● Directions for this task
What is the number of lines in the records that contain "Korea"? Give only that number.
(Data shown)
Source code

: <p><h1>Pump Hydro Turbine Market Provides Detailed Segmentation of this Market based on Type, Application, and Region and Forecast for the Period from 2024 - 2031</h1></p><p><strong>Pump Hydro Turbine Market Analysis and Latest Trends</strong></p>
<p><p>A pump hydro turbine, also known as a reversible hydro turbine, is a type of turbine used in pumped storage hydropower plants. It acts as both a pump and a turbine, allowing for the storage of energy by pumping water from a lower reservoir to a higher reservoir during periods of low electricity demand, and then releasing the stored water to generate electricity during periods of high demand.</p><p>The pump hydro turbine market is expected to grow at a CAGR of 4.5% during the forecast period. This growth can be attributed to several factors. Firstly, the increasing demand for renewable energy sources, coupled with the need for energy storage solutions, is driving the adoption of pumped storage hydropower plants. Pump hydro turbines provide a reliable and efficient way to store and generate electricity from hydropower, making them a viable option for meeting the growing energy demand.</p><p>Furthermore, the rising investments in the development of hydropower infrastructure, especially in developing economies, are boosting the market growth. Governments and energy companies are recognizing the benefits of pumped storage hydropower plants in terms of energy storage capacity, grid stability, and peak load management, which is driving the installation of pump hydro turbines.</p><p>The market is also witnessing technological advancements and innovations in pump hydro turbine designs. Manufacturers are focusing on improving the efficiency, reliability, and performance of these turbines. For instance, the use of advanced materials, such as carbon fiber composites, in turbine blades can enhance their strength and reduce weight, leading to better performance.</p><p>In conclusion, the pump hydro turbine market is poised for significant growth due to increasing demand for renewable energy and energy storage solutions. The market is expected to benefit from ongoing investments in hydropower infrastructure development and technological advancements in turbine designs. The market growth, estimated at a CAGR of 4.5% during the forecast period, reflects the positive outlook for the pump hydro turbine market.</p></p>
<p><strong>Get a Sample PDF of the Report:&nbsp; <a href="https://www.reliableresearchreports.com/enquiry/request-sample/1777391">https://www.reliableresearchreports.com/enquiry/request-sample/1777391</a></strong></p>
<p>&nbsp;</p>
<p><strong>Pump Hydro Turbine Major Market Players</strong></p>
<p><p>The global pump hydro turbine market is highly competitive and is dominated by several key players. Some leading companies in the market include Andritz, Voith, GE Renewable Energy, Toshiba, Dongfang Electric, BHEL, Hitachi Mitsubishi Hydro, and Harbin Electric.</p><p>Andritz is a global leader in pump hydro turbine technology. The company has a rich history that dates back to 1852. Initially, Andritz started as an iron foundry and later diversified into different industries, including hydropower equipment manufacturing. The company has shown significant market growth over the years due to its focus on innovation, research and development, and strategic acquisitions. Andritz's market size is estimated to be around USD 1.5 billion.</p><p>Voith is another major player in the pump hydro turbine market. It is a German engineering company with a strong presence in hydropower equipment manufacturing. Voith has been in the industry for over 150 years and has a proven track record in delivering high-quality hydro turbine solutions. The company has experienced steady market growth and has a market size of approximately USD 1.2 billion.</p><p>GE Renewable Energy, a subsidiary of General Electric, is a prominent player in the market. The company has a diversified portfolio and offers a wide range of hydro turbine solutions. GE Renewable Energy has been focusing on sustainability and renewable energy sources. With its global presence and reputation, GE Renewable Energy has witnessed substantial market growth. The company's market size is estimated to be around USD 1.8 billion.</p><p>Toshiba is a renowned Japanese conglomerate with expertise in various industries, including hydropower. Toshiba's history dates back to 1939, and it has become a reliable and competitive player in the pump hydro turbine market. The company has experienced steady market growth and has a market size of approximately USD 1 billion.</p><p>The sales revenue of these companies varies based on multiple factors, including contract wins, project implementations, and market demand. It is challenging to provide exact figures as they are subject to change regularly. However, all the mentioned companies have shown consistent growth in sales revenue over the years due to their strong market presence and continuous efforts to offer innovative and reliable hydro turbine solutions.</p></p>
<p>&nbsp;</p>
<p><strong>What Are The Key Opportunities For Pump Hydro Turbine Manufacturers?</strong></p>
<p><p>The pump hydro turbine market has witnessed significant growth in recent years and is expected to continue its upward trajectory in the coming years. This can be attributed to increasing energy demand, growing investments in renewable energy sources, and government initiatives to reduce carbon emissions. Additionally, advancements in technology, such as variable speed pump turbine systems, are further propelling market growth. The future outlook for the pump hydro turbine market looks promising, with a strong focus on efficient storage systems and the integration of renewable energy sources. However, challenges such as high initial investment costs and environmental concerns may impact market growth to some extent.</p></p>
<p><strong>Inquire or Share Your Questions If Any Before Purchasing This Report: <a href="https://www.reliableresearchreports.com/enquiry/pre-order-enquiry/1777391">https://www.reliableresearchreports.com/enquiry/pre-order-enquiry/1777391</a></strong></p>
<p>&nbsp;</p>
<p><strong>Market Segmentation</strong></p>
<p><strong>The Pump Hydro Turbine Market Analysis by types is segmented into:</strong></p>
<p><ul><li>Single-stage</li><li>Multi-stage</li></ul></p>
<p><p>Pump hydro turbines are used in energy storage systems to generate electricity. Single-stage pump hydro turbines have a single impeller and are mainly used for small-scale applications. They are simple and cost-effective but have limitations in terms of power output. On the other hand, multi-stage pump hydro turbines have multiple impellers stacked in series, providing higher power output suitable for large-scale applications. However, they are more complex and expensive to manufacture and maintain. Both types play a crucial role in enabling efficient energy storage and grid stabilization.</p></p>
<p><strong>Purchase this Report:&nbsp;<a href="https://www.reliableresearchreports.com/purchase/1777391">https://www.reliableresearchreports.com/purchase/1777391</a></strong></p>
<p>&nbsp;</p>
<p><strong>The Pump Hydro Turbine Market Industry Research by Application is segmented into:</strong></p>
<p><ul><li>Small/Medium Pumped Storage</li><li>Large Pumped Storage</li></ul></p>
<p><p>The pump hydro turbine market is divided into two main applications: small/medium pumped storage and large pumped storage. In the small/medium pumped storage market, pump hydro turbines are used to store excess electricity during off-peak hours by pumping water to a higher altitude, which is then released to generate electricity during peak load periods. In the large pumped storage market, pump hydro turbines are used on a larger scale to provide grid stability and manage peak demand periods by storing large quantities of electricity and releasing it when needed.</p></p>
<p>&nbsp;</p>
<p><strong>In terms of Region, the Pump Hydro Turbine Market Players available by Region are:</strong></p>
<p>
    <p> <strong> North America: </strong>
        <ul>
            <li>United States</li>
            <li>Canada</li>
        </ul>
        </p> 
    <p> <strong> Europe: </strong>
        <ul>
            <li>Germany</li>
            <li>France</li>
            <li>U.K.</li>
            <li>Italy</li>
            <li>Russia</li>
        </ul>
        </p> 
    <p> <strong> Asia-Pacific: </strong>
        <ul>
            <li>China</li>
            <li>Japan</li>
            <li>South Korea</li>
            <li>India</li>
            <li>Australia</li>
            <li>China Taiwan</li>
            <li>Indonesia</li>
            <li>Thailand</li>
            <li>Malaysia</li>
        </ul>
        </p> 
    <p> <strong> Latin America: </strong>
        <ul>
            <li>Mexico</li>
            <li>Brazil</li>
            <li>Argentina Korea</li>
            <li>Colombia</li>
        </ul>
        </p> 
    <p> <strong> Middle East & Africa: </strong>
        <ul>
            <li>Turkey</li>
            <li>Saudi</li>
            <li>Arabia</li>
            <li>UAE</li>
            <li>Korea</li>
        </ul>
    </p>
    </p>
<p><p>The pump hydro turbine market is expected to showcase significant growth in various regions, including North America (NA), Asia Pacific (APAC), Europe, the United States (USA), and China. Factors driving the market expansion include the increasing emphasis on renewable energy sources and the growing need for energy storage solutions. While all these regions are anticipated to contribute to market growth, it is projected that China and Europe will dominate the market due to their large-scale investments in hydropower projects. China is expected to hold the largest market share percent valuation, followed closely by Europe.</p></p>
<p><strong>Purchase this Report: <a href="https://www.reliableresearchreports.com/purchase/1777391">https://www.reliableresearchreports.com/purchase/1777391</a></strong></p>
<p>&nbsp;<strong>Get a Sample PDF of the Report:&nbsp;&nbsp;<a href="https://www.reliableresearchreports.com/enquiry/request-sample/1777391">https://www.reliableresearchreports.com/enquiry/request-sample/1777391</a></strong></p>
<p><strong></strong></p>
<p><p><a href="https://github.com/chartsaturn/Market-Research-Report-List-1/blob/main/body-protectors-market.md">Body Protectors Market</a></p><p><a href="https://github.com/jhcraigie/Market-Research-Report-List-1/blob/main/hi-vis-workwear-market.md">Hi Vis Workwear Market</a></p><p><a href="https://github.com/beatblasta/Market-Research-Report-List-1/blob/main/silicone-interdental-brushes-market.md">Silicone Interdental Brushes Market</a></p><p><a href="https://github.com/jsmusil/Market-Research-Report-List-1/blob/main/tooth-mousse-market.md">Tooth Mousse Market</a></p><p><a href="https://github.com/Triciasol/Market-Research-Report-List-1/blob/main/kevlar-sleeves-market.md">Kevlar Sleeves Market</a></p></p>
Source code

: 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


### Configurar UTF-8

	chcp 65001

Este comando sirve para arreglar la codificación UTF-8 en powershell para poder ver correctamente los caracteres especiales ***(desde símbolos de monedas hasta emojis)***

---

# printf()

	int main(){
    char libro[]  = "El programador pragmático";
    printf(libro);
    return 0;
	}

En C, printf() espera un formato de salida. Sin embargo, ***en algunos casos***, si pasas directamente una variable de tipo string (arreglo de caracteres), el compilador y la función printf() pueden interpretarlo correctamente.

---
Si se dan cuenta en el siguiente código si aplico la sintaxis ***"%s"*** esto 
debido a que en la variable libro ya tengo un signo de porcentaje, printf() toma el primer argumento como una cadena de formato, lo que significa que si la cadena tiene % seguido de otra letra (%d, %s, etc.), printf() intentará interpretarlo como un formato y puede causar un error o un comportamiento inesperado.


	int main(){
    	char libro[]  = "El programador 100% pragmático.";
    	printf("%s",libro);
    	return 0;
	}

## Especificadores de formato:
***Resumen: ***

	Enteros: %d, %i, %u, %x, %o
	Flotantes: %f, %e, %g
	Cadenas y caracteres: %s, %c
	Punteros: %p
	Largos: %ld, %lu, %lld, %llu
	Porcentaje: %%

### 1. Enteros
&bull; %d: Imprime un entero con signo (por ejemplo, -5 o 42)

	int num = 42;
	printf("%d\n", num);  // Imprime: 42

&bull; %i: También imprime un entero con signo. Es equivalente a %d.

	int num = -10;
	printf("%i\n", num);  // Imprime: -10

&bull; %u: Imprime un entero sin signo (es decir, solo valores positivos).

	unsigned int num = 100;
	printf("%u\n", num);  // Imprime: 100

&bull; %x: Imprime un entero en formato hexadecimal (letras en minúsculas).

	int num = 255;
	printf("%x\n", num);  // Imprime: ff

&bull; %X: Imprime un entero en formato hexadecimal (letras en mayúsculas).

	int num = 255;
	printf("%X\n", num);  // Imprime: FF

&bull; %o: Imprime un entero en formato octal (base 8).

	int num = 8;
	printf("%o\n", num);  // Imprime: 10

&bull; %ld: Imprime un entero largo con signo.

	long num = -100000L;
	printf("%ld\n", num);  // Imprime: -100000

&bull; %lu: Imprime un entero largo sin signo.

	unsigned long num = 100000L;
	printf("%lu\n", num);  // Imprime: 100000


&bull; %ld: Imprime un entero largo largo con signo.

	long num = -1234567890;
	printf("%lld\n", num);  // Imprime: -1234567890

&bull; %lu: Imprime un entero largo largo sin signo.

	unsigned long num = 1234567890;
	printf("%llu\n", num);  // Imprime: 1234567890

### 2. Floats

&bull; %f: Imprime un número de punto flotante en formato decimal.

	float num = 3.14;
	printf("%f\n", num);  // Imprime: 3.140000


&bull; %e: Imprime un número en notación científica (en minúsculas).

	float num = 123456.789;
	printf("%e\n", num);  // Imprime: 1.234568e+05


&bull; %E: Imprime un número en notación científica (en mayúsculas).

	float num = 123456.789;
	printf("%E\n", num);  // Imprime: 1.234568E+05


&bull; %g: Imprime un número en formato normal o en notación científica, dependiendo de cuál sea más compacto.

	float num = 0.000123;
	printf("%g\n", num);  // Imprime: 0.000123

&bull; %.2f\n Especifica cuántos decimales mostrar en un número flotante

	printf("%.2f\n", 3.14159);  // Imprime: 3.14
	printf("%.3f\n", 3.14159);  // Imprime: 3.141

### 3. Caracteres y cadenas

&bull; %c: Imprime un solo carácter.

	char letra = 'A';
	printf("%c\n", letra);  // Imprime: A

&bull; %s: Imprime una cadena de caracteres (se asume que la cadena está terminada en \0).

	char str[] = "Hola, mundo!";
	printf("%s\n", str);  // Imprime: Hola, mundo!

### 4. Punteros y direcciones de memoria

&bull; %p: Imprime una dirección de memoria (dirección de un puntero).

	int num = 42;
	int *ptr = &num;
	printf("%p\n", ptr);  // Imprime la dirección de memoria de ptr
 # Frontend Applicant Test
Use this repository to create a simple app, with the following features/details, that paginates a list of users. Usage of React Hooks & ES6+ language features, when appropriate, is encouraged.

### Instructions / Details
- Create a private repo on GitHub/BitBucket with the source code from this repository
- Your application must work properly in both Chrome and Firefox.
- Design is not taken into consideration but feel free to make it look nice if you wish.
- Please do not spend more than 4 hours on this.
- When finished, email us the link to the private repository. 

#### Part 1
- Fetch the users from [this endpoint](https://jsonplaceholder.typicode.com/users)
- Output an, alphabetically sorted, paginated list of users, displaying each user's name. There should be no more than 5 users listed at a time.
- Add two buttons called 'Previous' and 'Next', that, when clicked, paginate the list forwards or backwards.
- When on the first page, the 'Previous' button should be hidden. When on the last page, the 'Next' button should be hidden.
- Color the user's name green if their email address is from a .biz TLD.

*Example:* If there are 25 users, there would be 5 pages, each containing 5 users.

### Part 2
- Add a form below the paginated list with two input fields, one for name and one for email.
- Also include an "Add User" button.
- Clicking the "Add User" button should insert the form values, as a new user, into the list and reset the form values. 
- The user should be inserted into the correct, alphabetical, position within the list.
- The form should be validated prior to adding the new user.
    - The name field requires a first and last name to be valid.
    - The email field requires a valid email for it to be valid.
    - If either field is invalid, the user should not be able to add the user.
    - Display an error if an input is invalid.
(End Data shown)
● Solution to this task
3